Dans la longue liste de mes lubies parfois lourdingues se trouve en très bonne place la photo. Là en Corse, je m’en donne à cœur joie, tout ce que je trouve digne d’intérêt est capturé par mon appareil. Je mettrai tout sur mon flickr à mon retour, comme si je vous conviais tous à une soirée diapo, les chips en moins. Là, un youhou! serait de rigueur.

Hier soir, j’ai téléchargé les photos de mes derniers voyages ainsi que les premières de Corse pour avoir une carte mémoire toute vide et du coup, je me suis fait un petit diaporama. En zieutant le résultat, je me suis interrogée sur mon talent photographique. Non que je veuille réellement tout plaquer pour devenir photographe (je vais essayer d’être stable maintenant)(même si j’adorerais faire de la photo hypra kitschouille des magazines avec deux mannequins qui miment des situations de couple par exemple, ça me ferait de chouettes illus pour le blog !) mais j’aimerais bien avoir un peu de talent là dedans vu que le dessin, je m’y mets pas. Peut-être avec mon nouveau boulot ceci dit, il semble que je parte dans un pays merveilleux où tu finis ta journée à 19h. Je vais me faire chier moi le soir, tout ce temps libre tout à coup… Mais je digresse revenons à la photo.

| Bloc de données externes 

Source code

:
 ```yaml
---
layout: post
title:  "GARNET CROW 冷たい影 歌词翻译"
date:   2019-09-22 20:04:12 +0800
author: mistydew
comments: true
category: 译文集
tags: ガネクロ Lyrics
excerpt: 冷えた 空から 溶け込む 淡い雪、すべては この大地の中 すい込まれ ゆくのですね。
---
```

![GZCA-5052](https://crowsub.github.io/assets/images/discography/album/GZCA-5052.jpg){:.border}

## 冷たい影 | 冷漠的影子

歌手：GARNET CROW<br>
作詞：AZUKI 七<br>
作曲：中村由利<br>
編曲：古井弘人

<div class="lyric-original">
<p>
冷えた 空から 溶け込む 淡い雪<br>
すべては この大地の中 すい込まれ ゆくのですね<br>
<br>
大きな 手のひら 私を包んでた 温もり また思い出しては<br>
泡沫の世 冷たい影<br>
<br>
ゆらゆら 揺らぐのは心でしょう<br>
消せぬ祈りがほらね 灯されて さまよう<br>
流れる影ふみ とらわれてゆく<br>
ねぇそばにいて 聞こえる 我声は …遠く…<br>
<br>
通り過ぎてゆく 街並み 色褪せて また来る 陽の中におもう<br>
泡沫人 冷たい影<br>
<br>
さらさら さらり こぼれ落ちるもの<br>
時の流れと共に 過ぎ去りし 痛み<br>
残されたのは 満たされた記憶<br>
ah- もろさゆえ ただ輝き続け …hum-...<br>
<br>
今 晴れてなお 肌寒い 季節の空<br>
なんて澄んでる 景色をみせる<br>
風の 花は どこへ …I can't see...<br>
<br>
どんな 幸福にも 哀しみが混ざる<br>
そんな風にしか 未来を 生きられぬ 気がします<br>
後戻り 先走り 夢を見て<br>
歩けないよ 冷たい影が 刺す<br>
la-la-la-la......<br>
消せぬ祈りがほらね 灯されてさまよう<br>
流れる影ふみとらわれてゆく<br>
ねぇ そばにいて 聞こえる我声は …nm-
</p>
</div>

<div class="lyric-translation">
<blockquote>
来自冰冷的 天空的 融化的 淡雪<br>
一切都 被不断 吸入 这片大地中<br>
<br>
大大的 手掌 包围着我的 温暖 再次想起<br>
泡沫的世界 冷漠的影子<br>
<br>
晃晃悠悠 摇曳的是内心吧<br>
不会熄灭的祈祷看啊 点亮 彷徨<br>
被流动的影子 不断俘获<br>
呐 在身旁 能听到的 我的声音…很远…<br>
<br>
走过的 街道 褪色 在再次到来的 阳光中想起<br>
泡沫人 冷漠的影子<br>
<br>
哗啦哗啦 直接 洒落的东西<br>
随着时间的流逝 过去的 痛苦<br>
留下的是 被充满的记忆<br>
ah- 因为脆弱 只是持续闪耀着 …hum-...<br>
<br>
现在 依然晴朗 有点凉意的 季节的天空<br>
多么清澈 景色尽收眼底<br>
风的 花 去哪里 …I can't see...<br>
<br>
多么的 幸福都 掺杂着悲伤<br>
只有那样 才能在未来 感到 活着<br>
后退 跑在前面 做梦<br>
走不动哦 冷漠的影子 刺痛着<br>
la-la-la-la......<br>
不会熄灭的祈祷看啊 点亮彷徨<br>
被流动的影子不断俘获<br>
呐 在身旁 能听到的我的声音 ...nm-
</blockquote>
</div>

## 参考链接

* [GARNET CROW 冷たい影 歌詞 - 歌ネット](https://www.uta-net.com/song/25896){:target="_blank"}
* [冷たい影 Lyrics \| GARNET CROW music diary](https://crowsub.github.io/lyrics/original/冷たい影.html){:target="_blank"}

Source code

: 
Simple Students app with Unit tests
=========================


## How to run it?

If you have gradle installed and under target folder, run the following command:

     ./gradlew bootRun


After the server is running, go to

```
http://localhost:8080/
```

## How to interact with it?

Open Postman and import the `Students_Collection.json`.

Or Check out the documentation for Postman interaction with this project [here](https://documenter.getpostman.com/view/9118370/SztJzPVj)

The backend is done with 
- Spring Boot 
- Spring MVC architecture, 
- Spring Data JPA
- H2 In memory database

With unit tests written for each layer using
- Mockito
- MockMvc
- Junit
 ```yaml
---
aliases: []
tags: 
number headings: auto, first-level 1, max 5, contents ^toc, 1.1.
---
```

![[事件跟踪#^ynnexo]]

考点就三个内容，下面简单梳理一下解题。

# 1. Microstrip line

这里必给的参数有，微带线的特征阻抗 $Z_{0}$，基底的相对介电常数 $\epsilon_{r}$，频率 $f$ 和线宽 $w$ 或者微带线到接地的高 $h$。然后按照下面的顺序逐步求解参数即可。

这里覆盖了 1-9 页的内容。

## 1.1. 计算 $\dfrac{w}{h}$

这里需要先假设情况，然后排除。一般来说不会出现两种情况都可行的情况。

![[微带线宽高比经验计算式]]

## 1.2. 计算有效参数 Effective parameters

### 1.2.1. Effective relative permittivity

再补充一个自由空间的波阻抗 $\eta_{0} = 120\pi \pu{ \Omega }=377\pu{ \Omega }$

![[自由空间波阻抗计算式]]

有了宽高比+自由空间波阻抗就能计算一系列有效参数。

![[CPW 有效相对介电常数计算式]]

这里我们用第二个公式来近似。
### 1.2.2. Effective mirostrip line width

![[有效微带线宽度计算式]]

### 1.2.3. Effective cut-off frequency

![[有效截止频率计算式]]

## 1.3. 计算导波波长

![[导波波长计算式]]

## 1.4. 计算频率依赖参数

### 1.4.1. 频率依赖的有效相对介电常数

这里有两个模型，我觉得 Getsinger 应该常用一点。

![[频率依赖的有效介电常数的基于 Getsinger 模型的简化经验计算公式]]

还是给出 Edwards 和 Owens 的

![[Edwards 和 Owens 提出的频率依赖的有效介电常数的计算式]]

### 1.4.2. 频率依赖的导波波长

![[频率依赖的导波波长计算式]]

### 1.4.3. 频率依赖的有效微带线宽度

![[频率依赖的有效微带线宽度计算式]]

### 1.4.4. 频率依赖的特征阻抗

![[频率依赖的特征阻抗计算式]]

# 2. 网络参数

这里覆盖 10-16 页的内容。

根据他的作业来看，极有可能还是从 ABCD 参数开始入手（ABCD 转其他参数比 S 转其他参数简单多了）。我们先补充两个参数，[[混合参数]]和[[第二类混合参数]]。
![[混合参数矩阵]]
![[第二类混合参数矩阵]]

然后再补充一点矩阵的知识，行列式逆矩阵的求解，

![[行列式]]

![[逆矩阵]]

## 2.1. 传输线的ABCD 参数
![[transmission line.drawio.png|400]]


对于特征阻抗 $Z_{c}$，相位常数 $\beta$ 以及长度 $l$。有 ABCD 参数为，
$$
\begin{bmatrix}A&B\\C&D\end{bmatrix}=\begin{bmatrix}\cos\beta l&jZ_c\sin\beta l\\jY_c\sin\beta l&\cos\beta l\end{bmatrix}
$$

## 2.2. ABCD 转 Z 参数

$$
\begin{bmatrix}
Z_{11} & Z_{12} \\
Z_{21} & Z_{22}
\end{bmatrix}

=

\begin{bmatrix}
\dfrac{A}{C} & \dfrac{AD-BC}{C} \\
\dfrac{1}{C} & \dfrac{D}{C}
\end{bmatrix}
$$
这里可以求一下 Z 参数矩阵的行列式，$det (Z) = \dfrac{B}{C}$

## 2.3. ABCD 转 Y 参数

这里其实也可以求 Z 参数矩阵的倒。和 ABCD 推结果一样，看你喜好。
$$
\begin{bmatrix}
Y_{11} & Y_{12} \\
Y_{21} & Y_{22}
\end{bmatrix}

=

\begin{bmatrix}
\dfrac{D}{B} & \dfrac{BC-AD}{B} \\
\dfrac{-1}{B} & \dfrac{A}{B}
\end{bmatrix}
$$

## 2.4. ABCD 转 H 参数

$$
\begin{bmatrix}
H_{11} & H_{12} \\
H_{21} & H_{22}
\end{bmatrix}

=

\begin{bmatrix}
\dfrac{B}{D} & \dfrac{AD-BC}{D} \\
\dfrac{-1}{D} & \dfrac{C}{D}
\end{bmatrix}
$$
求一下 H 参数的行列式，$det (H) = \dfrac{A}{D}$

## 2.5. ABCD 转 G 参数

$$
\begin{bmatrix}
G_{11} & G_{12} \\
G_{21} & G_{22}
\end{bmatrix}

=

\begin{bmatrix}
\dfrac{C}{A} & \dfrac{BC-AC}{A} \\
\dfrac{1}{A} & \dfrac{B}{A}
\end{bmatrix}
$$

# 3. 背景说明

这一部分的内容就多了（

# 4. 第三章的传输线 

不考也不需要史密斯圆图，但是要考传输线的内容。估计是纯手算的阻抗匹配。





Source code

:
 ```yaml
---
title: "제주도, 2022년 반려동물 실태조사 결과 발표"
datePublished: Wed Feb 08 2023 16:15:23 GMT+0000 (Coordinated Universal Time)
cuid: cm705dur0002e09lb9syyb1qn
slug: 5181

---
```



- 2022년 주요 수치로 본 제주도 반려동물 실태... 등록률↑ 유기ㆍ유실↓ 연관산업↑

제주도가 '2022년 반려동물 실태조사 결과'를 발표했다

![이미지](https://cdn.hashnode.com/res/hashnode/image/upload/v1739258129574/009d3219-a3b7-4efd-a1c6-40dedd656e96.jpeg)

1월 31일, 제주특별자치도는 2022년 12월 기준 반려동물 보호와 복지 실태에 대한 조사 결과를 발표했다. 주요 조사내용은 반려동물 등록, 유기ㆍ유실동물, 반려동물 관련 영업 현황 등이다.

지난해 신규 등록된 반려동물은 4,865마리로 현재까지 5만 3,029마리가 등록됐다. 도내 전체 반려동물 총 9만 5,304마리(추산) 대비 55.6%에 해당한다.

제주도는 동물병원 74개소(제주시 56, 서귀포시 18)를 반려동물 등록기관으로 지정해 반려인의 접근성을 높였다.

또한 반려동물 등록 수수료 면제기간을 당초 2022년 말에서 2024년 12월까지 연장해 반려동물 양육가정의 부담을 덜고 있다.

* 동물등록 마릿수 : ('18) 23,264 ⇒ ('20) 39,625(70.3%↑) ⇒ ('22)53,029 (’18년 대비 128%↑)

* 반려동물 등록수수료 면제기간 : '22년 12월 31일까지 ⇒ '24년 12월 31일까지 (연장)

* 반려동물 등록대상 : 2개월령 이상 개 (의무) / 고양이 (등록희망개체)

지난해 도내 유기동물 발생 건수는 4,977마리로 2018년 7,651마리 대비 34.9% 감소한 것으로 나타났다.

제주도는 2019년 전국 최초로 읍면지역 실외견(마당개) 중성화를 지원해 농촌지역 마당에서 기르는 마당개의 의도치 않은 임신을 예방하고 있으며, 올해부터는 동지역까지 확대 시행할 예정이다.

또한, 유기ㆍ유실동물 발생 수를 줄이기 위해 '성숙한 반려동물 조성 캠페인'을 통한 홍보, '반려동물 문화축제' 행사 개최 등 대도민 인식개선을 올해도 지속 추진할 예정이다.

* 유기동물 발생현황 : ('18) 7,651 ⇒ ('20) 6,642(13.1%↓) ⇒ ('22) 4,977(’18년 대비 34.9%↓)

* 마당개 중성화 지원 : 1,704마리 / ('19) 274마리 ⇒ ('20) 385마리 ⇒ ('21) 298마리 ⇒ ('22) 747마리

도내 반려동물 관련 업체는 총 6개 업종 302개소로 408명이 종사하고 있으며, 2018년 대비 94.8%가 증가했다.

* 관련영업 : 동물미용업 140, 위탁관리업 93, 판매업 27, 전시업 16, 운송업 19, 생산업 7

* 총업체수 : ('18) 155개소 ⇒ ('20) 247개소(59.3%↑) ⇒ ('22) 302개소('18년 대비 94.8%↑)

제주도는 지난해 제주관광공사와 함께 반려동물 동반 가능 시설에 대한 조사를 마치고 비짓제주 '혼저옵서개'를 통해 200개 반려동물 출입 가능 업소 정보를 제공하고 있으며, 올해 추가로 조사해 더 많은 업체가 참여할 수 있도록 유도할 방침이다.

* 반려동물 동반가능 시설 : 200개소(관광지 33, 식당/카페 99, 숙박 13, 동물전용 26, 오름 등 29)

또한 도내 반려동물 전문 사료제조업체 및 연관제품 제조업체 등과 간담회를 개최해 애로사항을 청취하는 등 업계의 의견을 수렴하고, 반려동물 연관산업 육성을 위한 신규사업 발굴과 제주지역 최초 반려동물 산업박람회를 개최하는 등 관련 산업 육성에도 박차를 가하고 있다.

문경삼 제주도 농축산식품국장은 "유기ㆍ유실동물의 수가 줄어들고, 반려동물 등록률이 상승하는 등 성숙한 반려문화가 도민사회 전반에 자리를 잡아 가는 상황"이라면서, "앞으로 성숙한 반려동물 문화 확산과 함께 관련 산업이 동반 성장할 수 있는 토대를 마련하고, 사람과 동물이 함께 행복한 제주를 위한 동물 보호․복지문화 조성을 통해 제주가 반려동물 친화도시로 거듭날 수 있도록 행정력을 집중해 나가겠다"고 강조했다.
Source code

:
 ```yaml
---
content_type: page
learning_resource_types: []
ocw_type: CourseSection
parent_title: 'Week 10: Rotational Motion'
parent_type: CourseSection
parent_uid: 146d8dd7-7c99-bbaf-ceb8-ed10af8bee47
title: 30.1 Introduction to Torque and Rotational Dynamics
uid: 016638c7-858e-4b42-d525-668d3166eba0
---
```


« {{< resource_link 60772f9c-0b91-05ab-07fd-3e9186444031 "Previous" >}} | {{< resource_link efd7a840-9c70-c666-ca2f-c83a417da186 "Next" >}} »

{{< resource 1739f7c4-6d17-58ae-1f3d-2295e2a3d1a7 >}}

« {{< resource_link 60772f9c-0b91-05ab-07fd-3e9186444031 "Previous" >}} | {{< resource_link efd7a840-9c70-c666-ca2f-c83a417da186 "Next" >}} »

Je ne sais donc pas si j’ai un quelconque talent ou si mes sujets choisis sont inratables. Déjà, je prends peu de gens en photo donc je choisis la facilité. Je pensais donc à ça hier soir quand j’ai réalisé que je prenais la question à l’envers. Puisque mon talent photographique, existant ou imaginaire, ne me servira pas à grand chose dans ma carrière, oublions la qualité des photos qui ont déjà le mérite d’être claires et de me plaire. Prenons les pour ce qu’elles sont : la capture d’une vue qui me plaît. Un souvenir, une image qui pourra éventuellement exciter mon imagination. Mais cette envie de photo a un atout caché, un truc qui fait que le résultat n’est pas le plus important. Ce que j’aime dans les prises de vue, ce sont les petites choses, les petits détails. Et donc cette envie de photo me pousse à aller voir derrière les portes, à fouiner, à bien tout regarder pour ne rien rater, sortir des sentiers battus… J’ai tout à fait conscience que je peux être chiante à m’arrêter tout le temps, à attendre qu’il n’y ait plus personne sur la photo (ce qui est parfois impossible, les gens ne sont pas coopératifs). Mais au fond, ça me plait autant que de chantonner (même s’il fut un temps où on me disait que je chantais bien) et peu importe si je n’ai pas tant de talent que ça. Du coup, je devrais me dire autant du dessin. Hehe…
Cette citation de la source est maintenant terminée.